Very little is known about Baruch Spinoza’s personal life. Few biographical or personal details made it into his books. Having been thrown out of the Jewish community, he lived a hermetic life, didn’t get married, subsisted on his income from lens-grinding and died at 44. So the part of the novel that is about Spinoza is mainly fictitious, based on his philosophy which he discusses in his books.

Yalom invents a friend for Spinoza named Franco, with whom he has long discussions. At first Franco is like a sounding board to whom Spinoza explains his anti-religious, pro-rational thinking philosophy. Later Franco challenges Spinoza on some of the tenets of his thinking. These character and philosophical analyses seem belabored and stilted, however necessary for a novice to understand Spinoza and some of the flaws of his beliefs.

The chapters about Alfred Rosenberg are much more fact-based, since there’s a lot of historical information about this 20th century high-ranking Nazi operative. Rosenberg was a writer, a newspaper editor, and later a major official in Hitler’s government. He founded and headed major Nazi institutions such as Militant League for German Culture and Institute for the Study of the Jewish Question. As the head of the Ministry for the Eastern Occupied Territories he was in charge of looting libraries and cultural artifacts, mainly from Jewish families. It was in this role that he confiscated Spinoza’s library, housed in the Spinoza museum in the Netherlands.

Irvin Yalom, is a psychiatrist trying to understand and explain how an educated and seemingly civilized person can develop such irrational and passionate hatred against another race. So in the novel he invents a fictitious psychiatrist who is Rosenberg’s family friend, who tries to get to the roots of Rosenberg’s beliefs.

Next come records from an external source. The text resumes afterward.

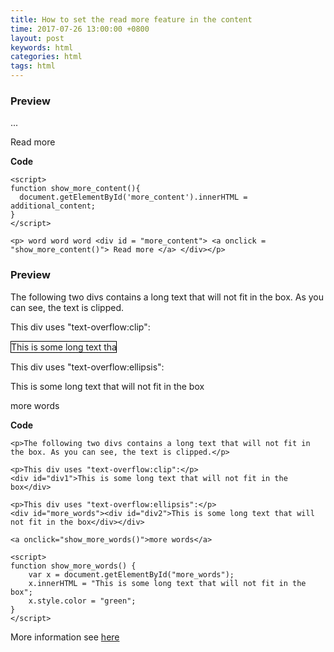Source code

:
 ```yaml
---
title: How to set the read more feature in the content
time: 2017-07-26 13:00:00 +0800
layout: post
keywords: html
categories: html
tags: html
---
```


<head>
<style> 
#div1 {
    white-space: nowrap; 
    width: 12em; 
    overflow: hidden;
    text-overflow: clip; 
    border: 1px solid #000000;
}

#div2 {
    white-space: nowrap; 
    width: 12em; 
    overflow: hidden;
    text-overflow: ellipsis; 
    border: 1px solid #000000;
}

</style>
</head>

### Preview ###

<script>
function show_more_content(){
  document.getElementById('more_content').innerHTML = "additional_content";
}
</script>

<p>... <div id = "more_content"> <a onclick = "show_more_content()"> Read more </a> </div></p>


**Code**

	<script>
	function show_more_content(){
	  document.getElementById('more_content').innerHTML = additional_content;
	}
	</script>
	
	<p> word word word <div id = "more_content"> <a onclick = "show_more_content()"> Read more </a> </div></p>

### Preview ###

<p>The following two divs contains a long text that will not fit in the box. As you can see, the text is clipped.</p>

<p>This div uses "text-overflow:clip":</p>
<div id="div1">This is some long text that will not fit in the box</div>

<p>This div uses "text-overflow:ellipsis":</p>
<div id="more_words"><div id="div2">This is some long text that will not fit in the box</div></div>

<a onclick="show_more_words()">more words</a>

<script>
function show_more_words() {
    var x = document.getElementById("more_words");
	x.innerHTML = "This is some long text that will not fit in the box";
    x.style.color = "green";
}
</script>

**Code**

	<p>The following two divs contains a long text that will not fit in the box. As you can see, the text is clipped.</p>
	
	<p>This div uses "text-overflow:clip":</p>
	<div id="div1">This is some long text that will not fit in the box</div>
	
	<p>This div uses "text-overflow:ellipsis":</p>
	<div id="more_words"><div id="div2">This is some long text that will not fit in the box</div></div>
	
	<a onclick="show_more_words()">more words</a>
	
	<script>
	function show_more_words() {
	    var x = document.getElementById("more_words");
		x.innerHTML = "This is some long text that will not fit in the box";
	    x.style.color = "green";
	}
	</script>

More information see [here][1]

  [1]: https://www.w3schools.com/cssref/css3_pr_text-overflow.asp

Yalom portrays Rosenberg as an unpopular and lonely person suffering from depression. In his youth he falls under the influence of the ‘racial theory’ of Houston Stewart Chamberlain. He simply cannot accept that Spinoza, a Jew, whom he believes to be inferior, could wield such intellectual influence over German philosophers. So he becomes obsessed with Spinoza and attempts to prove that Spinoza’s ideas weren’t his own but borrowed from other philosophers. He has a deep-seated and extremely passionate animosity against Jews and later develops an infatuation for Adolf Hitler. Despite his fictitious psychiatrist’s efforts to point out the folly of his beliefs to him, Resenberg remains adamant. Although at some levels he seems to be an intelligent person, every time he is questioned about his hatred of Jews he becomes hostile and storms out.

The relationship between Rosenberg and his psychiatrist friend also feels contrived and far-fetched.

The Spinoza Problem is not a literary novel. It’s an informative, educational and cerebral work about two unique human beings. The first one is Baruch Spinoza, who had an independent mind and the courage to stand up against tradition, family and community because of his beliefs, at no cost to anyone but himself. The other one is Alfred Rosenberg, a follower of other people’s thoughts, who caused considerable damage and suffering to others for his own personal advancement, only to be tried and hanged at Nuremberg.